• **What you need to do**
Scan the records beneath this line for the line holding "everyone else&rsquo;s Sanity." and the line holding "[^2]: T4.7 Creation and Communication", then transcribe exactly those two and all lines between.
#### Materials provided
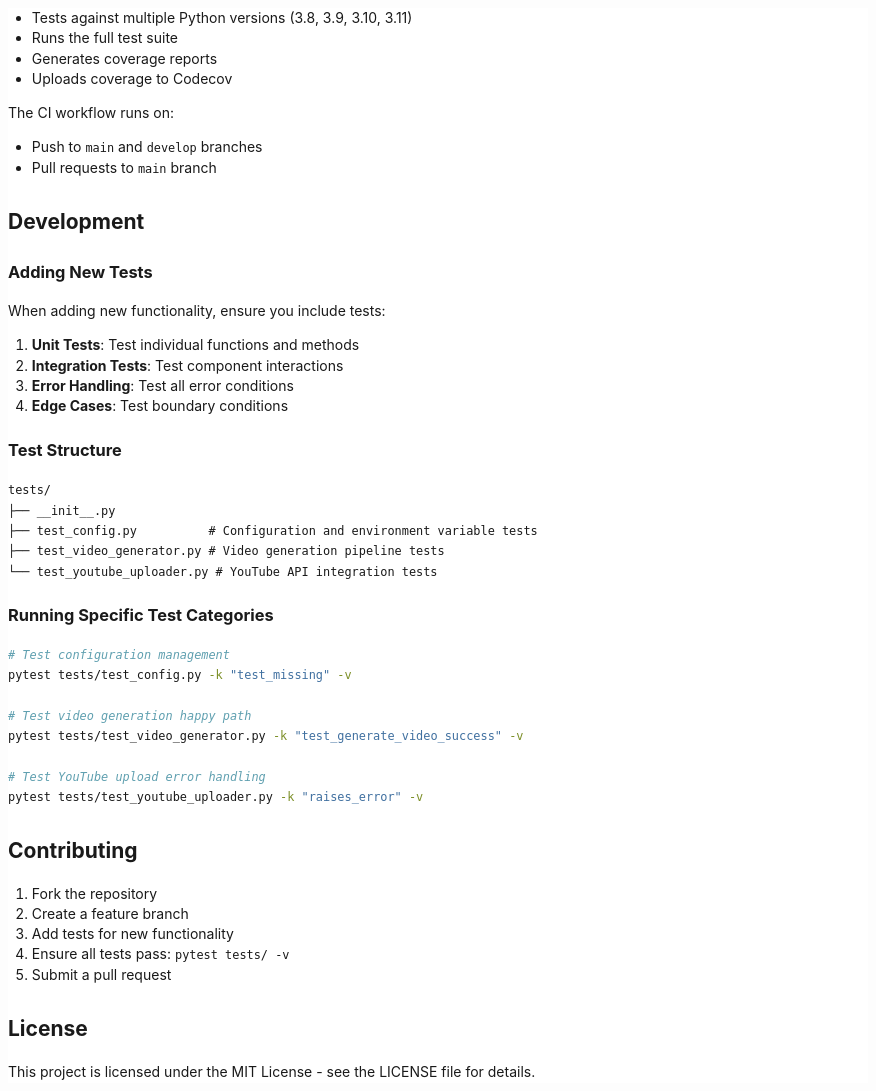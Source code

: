 - Tests against multiple Python versions (3.8, 3.9, 3.10, 3.11)
- Runs the full test suite
- Generates coverage reports
- Uploads coverage to Codecov

The CI workflow runs on:
- Push to `main` and `develop` branches
- Pull requests to `main` branch

## Development

### Adding New Tests

When adding new functionality, ensure you include tests:

1. **Unit Tests**: Test individual functions and methods
2. **Integration Tests**: Test component interactions
3. **Error Handling**: Test all error conditions
4. **Edge Cases**: Test boundary conditions

### Test Structure

```
tests/
├── __init__.py
├── test_config.py          # Configuration and environment variable tests
├── test_video_generator.py # Video generation pipeline tests
└── test_youtube_uploader.py # YouTube API integration tests
```

### Running Specific Test Categories

```bash
# Test configuration management
pytest tests/test_config.py -k "test_missing" -v

# Test video generation happy path
pytest tests/test_video_generator.py -k "test_generate_video_success" -v

# Test YouTube upload error handling
pytest tests/test_youtube_uploader.py -k "raises_error" -v
```

## Contributing

1. Fork the repository
2. Create a feature branch
3. Add tests for new functionality
4. Ensure all tests pass: `pytest tests/ -v`
5. Submit a pull request

## License

This project is licensed under the MIT License - see the LICENSE file for details.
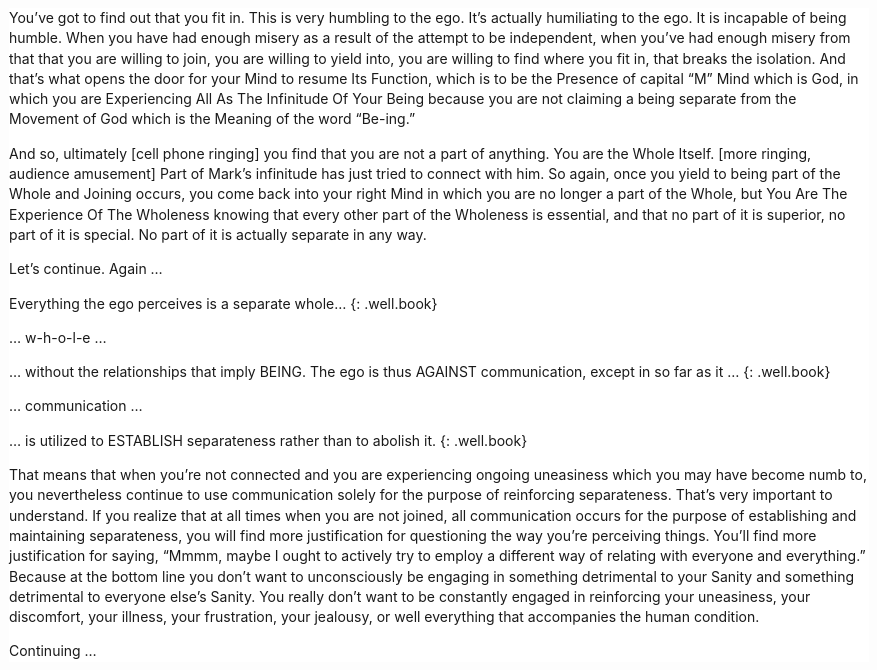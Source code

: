 You&rsquo;ve got to find out that you fit in. This is very humbling to the
ego. It&rsquo;s actually humiliating to the ego. It is incapable of being
humble. When you have had enough misery as a result of the attempt to be
independent, when you&rsquo;ve had enough misery from that that you are
willing to join, you are willing to yield into, you are willing to find
where you fit in, that breaks the isolation. And that&rsquo;s what opens the
door for your Mind to resume Its Function, which is to be the Presence
of capital &ldquo;M&rdquo; Mind which is God, in which you are Experiencing All As
The Infinitude Of Your Being because you are not claiming a being
separate from the Movement of God which is the Meaning of the word
&ldquo;Be-ing.&rdquo;

And so, ultimately [cell phone ringing] you find that you are not a part
of anything. You are the Whole Itself. [more ringing, audience
amusement] Part of Mark&rsquo;s infinitude has just tried to connect with him.
So again, once you yield to being part of the Whole and Joining occurs,
you come back into your right Mind in which you are no longer a part of
the Whole, but You Are The Experience Of The Wholeness knowing that
every other part of the Wholeness is essential, and that no part of it
is superior, no part of it is special. No part of it is actually
separate in any way.

Let&rsquo;s continue. Again &hellip;

Everything the ego perceives is a separate whole&hellip;
{: .well.book}

&hellip; w-h-o-l-e &hellip;

&hellip; without the relationships that imply BEING. The ego is thus
AGAINST communication, except in so far as it &hellip;
{: .well.book}

&hellip; communication &hellip;

&hellip; is utilized to ESTABLISH separateness rather than to abolish it.
{: .well.book}

That means that when you&rsquo;re not connected and you are experiencing
ongoing uneasiness which you may have become numb to, you nevertheless
continue to use communication solely for the purpose of reinforcing
separateness. That&rsquo;s very important to understand. If you realize that
at all times when you are not joined, all communication occurs for the
purpose of establishing and maintaining separateness, you will find more
justification for questioning the way you&rsquo;re perceiving things. You&rsquo;ll
find more justification for saying, &ldquo;Mmmm, maybe I ought to actively try
to employ a different way of relating with everyone and everything.&rdquo;
Because at the bottom line you don&rsquo;t want to unconsciously be engaging
in something detrimental to your Sanity and something detrimental to
everyone else&rsquo;s Sanity. You really don&rsquo;t want to be constantly engaged
in reinforcing your uneasiness, your discomfort, your illness, your
frustration, your jealousy, or well everything that accompanies the
human condition.

Continuing &hellip;


[^1]: Students commenting or asking a question.
[^2]: T4.7 Creation and Communication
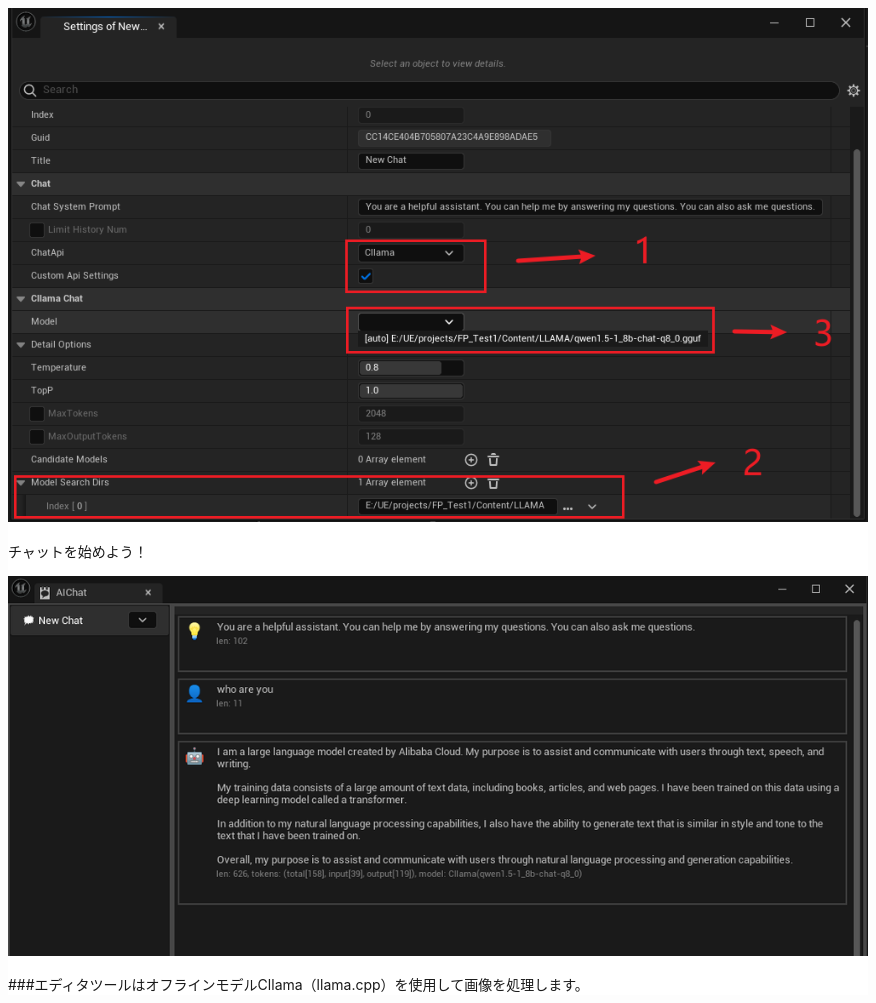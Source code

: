 ![guide editor](assets/img/2024-ue-aichatplus/guide_editor_2.png)

チャットを始めよう！

![guide editor](assets/img/2024-ue-aichatplus/guide_editor_3.png)

###エディタツールはオフラインモデルCllama（llama.cpp）を使用して画像を処理します。
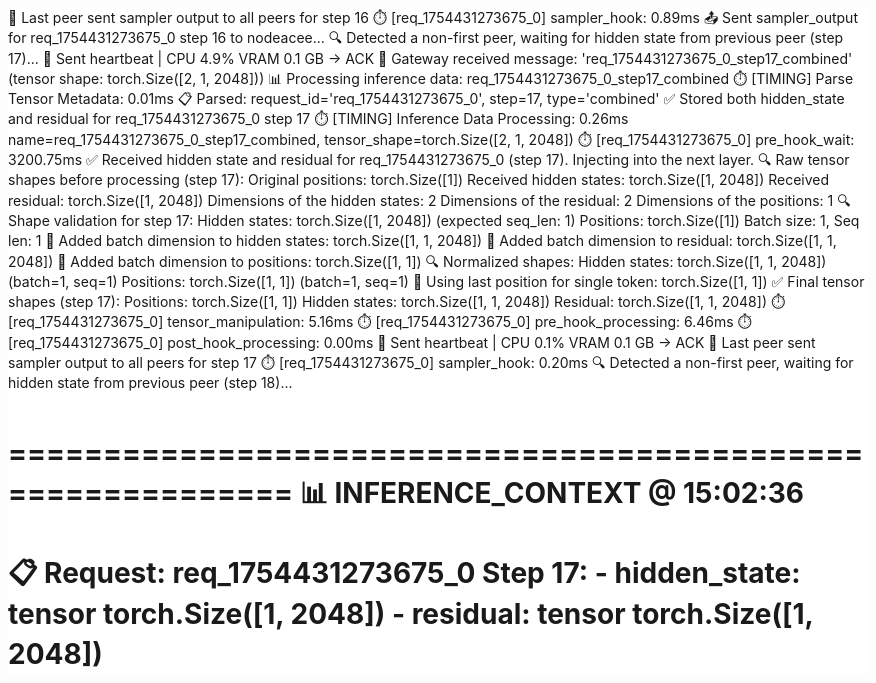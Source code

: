 📢 Last peer sent sampler output to all peers for step 16
⏱️ [req_1754431273675_0] sampler_hook: 0.89ms
📤 Sent sampler_output for req_1754431273675_0 step 16 to nodeacee...
🔍 Detected a non-first peer, waiting for hidden state from previous peer (step 17)...
💓 Sent heartbeat | CPU 4.9% VRAM 0.1 GB → ACK 
📨 Gateway received message: 'req_1754431273675_0_step17_combined' (tensor shape: torch.Size([2, 1, 2048]))
📊 Processing inference data: req_1754431273675_0_step17_combined
⏱️ [TIMING] Parse Tensor Metadata: 0.01ms
📋 Parsed: request_id='req_1754431273675_0', step=17, type='combined'
✅ Stored both hidden_state and residual for req_1754431273675_0 step 17
⏱️ [TIMING] Inference Data Processing: 0.26ms name=req_1754431273675_0_step17_combined, tensor_shape=torch.Size([2, 1, 2048])
⏱️ [req_1754431273675_0] pre_hook_wait: 3200.75ms
✅ Received hidden state and residual for req_1754431273675_0 (step 17). Injecting into the next layer.
🔍 Raw tensor shapes before processing (step 17):
   Original positions: torch.Size([1])
   Received hidden states: torch.Size([1, 2048])
   Received residual: torch.Size([1, 2048])
Dimensions of the hidden states: 2
Dimensions of the residual: 2
Dimensions of the positions: 1
🔍 Shape validation for step 17:
   Hidden states: torch.Size([1, 2048]) (expected seq_len: 1)
   Positions: torch.Size([1])
   Batch size: 1, Seq len: 1
🔧 Added batch dimension to hidden states: torch.Size([1, 1, 2048])
🔧 Added batch dimension to residual: torch.Size([1, 1, 2048])
🔧 Added batch dimension to positions: torch.Size([1, 1])
🔍 Normalized shapes:
   Hidden states: torch.Size([1, 1, 2048]) (batch=1, seq=1)
   Positions: torch.Size([1, 1]) (batch=1, seq=1)
🔧 Using last position for single token: torch.Size([1, 1])
✅ Final tensor shapes (step 17):
   Positions: torch.Size([1, 1])
   Hidden states: torch.Size([1, 1, 2048])
   Residual: torch.Size([1, 1, 2048])
⏱️ [req_1754431273675_0] tensor_manipulation: 5.16ms
⏱️ [req_1754431273675_0] pre_hook_processing: 6.46ms
⏱️ [req_1754431273675_0] post_hook_processing: 0.00ms
💓 Sent heartbeat | CPU 0.1% VRAM 0.1 GB → ACK 
📢 Last peer sent sampler output to all peers for step 17
⏱️ [req_1754431273675_0] sampler_hook: 0.20ms
🔍 Detected a non-first peer, waiting for hidden state from previous peer (step 18)...

============================================================
📊 INFERENCE_CONTEXT @ 15:02:36
============================================================

📋 Request: req_1754431273675_0
   Step 17:
     - hidden_state: tensor torch.Size([1, 2048])
     - residual: tensor torch.Size([1, 2048])
============================================================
########
• **Response below**
everyone else&rsquo;s Sanity. You really don&rsquo;t want to be constantly engaged
in reinforcing your uneasiness, your discomfort, your illness, your
frustration, your jealousy, or well everything that accompanies the
human condition.

Continuing &hellip;


[^1]: Students commenting or asking a question.
[^2]: T4.7 Creation and Communication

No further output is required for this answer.